**Try it:**
Each line of the data that includes "role" must be copied.

━━ Data for this task ━━

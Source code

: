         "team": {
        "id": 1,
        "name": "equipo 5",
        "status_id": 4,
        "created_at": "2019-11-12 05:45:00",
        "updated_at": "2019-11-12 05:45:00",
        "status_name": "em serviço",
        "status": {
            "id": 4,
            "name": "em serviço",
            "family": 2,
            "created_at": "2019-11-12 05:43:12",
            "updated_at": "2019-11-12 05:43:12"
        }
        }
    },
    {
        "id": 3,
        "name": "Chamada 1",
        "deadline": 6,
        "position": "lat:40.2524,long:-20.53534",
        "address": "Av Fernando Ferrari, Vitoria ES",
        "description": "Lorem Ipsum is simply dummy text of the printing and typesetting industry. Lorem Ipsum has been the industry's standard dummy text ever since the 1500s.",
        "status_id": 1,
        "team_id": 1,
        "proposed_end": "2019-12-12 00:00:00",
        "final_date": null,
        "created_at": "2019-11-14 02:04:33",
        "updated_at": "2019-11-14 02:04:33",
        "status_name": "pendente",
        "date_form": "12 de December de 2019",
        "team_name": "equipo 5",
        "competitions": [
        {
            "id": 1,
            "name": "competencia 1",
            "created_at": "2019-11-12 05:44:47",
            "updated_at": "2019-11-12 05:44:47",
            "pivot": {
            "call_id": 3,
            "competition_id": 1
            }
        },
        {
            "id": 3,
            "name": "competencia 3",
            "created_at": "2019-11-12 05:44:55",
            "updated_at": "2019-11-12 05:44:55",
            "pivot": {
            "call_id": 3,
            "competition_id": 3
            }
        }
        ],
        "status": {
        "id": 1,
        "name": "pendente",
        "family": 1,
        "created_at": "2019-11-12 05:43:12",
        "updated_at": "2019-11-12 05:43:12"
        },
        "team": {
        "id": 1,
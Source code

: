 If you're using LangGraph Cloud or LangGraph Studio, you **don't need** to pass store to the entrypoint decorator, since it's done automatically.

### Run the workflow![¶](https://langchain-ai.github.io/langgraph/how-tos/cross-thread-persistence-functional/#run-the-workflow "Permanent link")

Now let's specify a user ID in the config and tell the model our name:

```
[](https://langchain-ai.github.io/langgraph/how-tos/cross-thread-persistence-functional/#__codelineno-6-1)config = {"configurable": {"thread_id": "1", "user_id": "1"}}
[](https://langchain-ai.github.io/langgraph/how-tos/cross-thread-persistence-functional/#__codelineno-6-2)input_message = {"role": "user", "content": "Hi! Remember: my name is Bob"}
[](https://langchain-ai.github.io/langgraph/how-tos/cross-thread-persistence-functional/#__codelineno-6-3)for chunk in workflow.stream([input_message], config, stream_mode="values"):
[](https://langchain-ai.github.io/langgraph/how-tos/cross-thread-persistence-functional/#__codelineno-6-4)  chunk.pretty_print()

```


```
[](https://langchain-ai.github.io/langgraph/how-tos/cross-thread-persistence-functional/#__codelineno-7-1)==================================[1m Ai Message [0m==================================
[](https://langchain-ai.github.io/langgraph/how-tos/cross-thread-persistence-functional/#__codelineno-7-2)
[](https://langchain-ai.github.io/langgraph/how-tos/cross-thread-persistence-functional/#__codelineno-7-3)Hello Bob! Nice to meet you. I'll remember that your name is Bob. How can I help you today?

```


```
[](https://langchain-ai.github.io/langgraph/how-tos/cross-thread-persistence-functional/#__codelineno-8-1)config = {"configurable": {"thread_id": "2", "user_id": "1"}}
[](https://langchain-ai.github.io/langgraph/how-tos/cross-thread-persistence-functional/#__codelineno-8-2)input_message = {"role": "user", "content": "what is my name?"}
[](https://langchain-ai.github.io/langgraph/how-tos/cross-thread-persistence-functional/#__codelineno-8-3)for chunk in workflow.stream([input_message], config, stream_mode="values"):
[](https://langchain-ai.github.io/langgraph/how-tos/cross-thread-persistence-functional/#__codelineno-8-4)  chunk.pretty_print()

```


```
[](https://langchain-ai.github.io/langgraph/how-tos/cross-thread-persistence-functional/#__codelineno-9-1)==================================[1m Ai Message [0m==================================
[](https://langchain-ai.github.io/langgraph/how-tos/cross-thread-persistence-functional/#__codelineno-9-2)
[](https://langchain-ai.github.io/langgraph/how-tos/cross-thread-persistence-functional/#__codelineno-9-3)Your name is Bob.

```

━━━

**Your solution:**
[](https://langchain-ai.github.io/langgraph/how-tos/cross-thread-persistence-functional/#__codelineno-6-2)input_message = {"role": "user", "content": "Hi! Remember: my name is Bob"}
[](https://langchain-ai.github.io/langgraph/how-tos/cross-thread-persistence-functional/#__codelineno-8-2)input_message = {"role": "user", "content": "what is my name?"}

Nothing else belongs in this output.